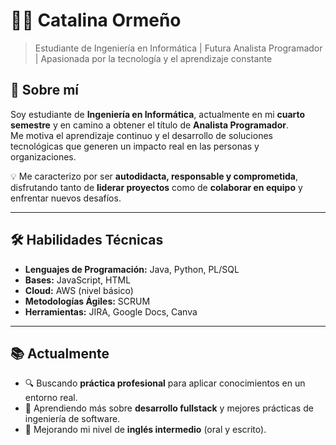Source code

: # 👩‍💻 Catalina Ormeño

> Estudiante de Ingeniería en Informática | Futura Analista Programador | Apasionada por la tecnología y el aprendizaje constante

## 🌟 Sobre mí

Soy estudiante de **Ingeniería en Informática**, actualmente en mi **cuarto semestre** y en camino a obtener el título de **Analista Programador**.  
Me motiva el aprendizaje continuo y el desarrollo de soluciones tecnológicas que generen un impacto real en las personas y organizaciones.

💡 Me caracterizo por ser **autodidacta, responsable y comprometida**, disfrutando tanto de **liderar proyectos** como de **colaborar en equipo** y enfrentar nuevos desafíos.

---

## 🛠️ Habilidades Técnicas

- **Lenguajes de Programación:** Java, Python, PL/SQL  
- **Bases:** JavaScript, HTML  
- **Cloud:** AWS (nivel básico)  
- **Metodologías Ágiles:** SCRUM  
- **Herramientas:** JIRA, Google Docs, Canva

---

## 📚 Actualmente

- 🔍 Buscando **práctica profesional** para aplicar conocimientos en un entorno real.  
- 🚀 Aprendiendo más sobre **desarrollo fullstack** y mejores prácticas de ingeniería de software.  
- 🌱 Mejorando mi nivel de **inglés intermedio** (oral y escrito).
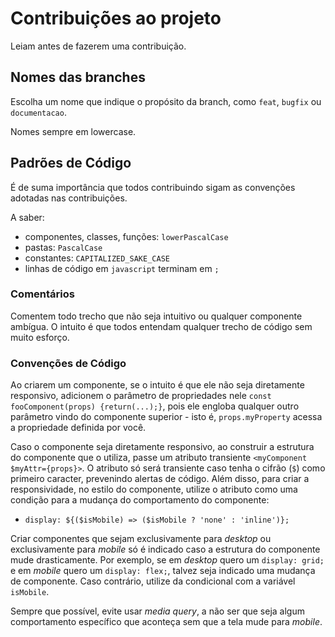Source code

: Contribuições ao projeto
 ==============================

 Leiam antes de fazerem uma contribuição.

Nomes das branches
 ------------------------------
 
 Escolha um nome que indique o propósito da branch, como
 `feat`, `bugfix` ou `documentacao`.

 Nomes sempre em lowercase.

Padrões de Código
 ------------------------------
 
  É de suma importância que todos contribuindo sigam as convenções
  adotadas nas contribuições.

  A saber:

  * componentes, classes, funções: `lowerPascalCase`
  * pastas: `PascalCase`
  * constantes: `CAPITALIZED_SAKE_CASE`
  * linhas de código em `javascript` terminam em `;`

 ### Comentários

 Comentem todo trecho que não seja intuitivo ou qualquer componente ambígua.
 O intuito é que todos entendam qualquer trecho de código sem muito esforço.

 ### Convenções de Código

 Ao criarem um componente, se o intuito é que ele não seja diretamente 
 responsivo, adicionem o parâmetro de propriedades nele `const fooComponent(props)
 {return(...);}`, pois ele engloba qualquer outro parâmetro vindo do componente 
 superior - isto é, `props.myProperty` acessa a propriedade definida por você.

 Caso o componente seja diretamente responsivo, ao construir a estrutura do
 componente que o utiliza, passe um atributo transiente `<myComponent $myAttr={props}>`.
 O atributo só será transiente caso tenha o cifrão (`$`) como primeiro caracter,
 prevenindo alertas de código. Além disso, para criar a responsividade, no
 estilo do componente, utilize o atributo como uma condição para a mudança
 do comportamento do componente:
 
 *  `display: ${($isMobile) => ($isMobile ? 'none' : 'inline')};`

 Criar componentes que sejam exclusivamente para *desktop* ou exclusivamente
 para *mobile* só é indicado caso a estrutura do componente mude drasticamente.
 Por exemplo, se em *desktop* quero um `display: grid;` e em *mobile* quero um
 `display: flex;`, talvez seja indicado uma mudança de componente. Caso contrário,
 utilize da condicional com a variável `isMobile`.

 Sempre que possível, evite usar *media query*, a não ser que seja algum comportamento
 específico que aconteça sem que a tela mude para *mobile*.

============================================================

> Work order: Copy all records exactly; omit images.

> Result of this task:
Source code

: # 👩‍💻 Catalina Ormeño

> Estudiante de Ingeniería en Informática | Futura Analista Programador | Apasionada por la tecnología y el aprendizaje constante

## 🌟 Sobre mí

Soy estudiante de **Ingeniería en Informática**, actualmente en mi **cuarto semestre** y en camino a obtener el título de **Analista Programador**.  
Me motiva el aprendizaje continuo y el desarrollo de soluciones tecnológicas que generen un impacto real en las personas y organizaciones.

💡 Me caracterizo por ser **autodidacta, responsable y comprometida**, disfrutando tanto de **liderar proyectos** como de **colaborar en equipo** y enfrentar nuevos desafíos.

---

## 🛠️ Habilidades Técnicas

- **Lenguajes de Programación:** Java, Python, PL/SQL  
- **Bases:** JavaScript, HTML  
- **Cloud:** AWS (nivel básico)  
- **Metodologías Ágiles:** SCRUM  
- **Herramientas:** JIRA, Google Docs, Canva

---

## 📚 Actualmente

- 🔍 Buscando **práctica profesional** para aplicar conocimientos en un entorno real.  
- 🚀 Aprendiendo más sobre **desarrollo fullstack** y mejores prácticas de ingeniería de software.  
- 🌱 Mejorando mi nivel de **inglés intermedio** (oral y escrito).
Source code

: Contribuições ao projeto
 ==============================

 Leiam antes de fazerem uma contribuição.

Nomes das branches
 ------------------------------
 
 Escolha um nome que indique o propósito da branch, como
 `feat`, `bugfix` ou `documentacao`.

 Nomes sempre em lowercase.

Padrões de Código
 ------------------------------
 
  É de suma importância que todos contribuindo sigam as convenções
  adotadas nas contribuições.

  A saber:

  * componentes, classes, funções: `lowerPascalCase`
  * pastas: `PascalCase`
  * constantes: `CAPITALIZED_SAKE_CASE`
  * linhas de código em `javascript` terminam em `;`

 ### Comentários

 Comentem todo trecho que não seja intuitivo ou qualquer componente ambígua.
 O intuito é que todos entendam qualquer trecho de código sem muito esforço.

 ### Convenções de Código

 Ao criarem um componente, se o intuito é que ele não seja diretamente 
 responsivo, adicionem o parâmetro de propriedades nele `const fooComponent(props)
 {return(...);}`, pois ele engloba qualquer outro parâmetro vindo do componente 
 superior - isto é, `props.myProperty` acessa a propriedade definida por você.

 Caso o componente seja diretamente responsivo, ao construir a estrutura do
 componente que o utiliza, passe um atributo transiente `<myComponent $myAttr={props}>`.
 O atributo só será transiente caso tenha o cifrão (`$`) como primeiro caracter,
 prevenindo alertas de código. Além disso, para criar a responsividade, no
 estilo do componente, utilize o atributo como uma condição para a mudança
 do comportamento do componente:
 
 *  `display: ${($isMobile) => ($isMobile ? 'none' : 'inline')};`

 Criar componentes que sejam exclusivamente para *desktop* ou exclusivamente
 para *mobile* só é indicado caso a estrutura do componente mude drasticamente.
 Por exemplo, se em *desktop* quero um `display: grid;` e em *mobile* quero um
 `display: flex;`, talvez seja indicado uma mudança de componente. Caso contrário,
 utilize da condicional com a variável `isMobile`.

 Sempre que possível, evite usar *media query*, a não ser que seja algum comportamento
 específico que aconteça sem que a tela mude para *mobile*.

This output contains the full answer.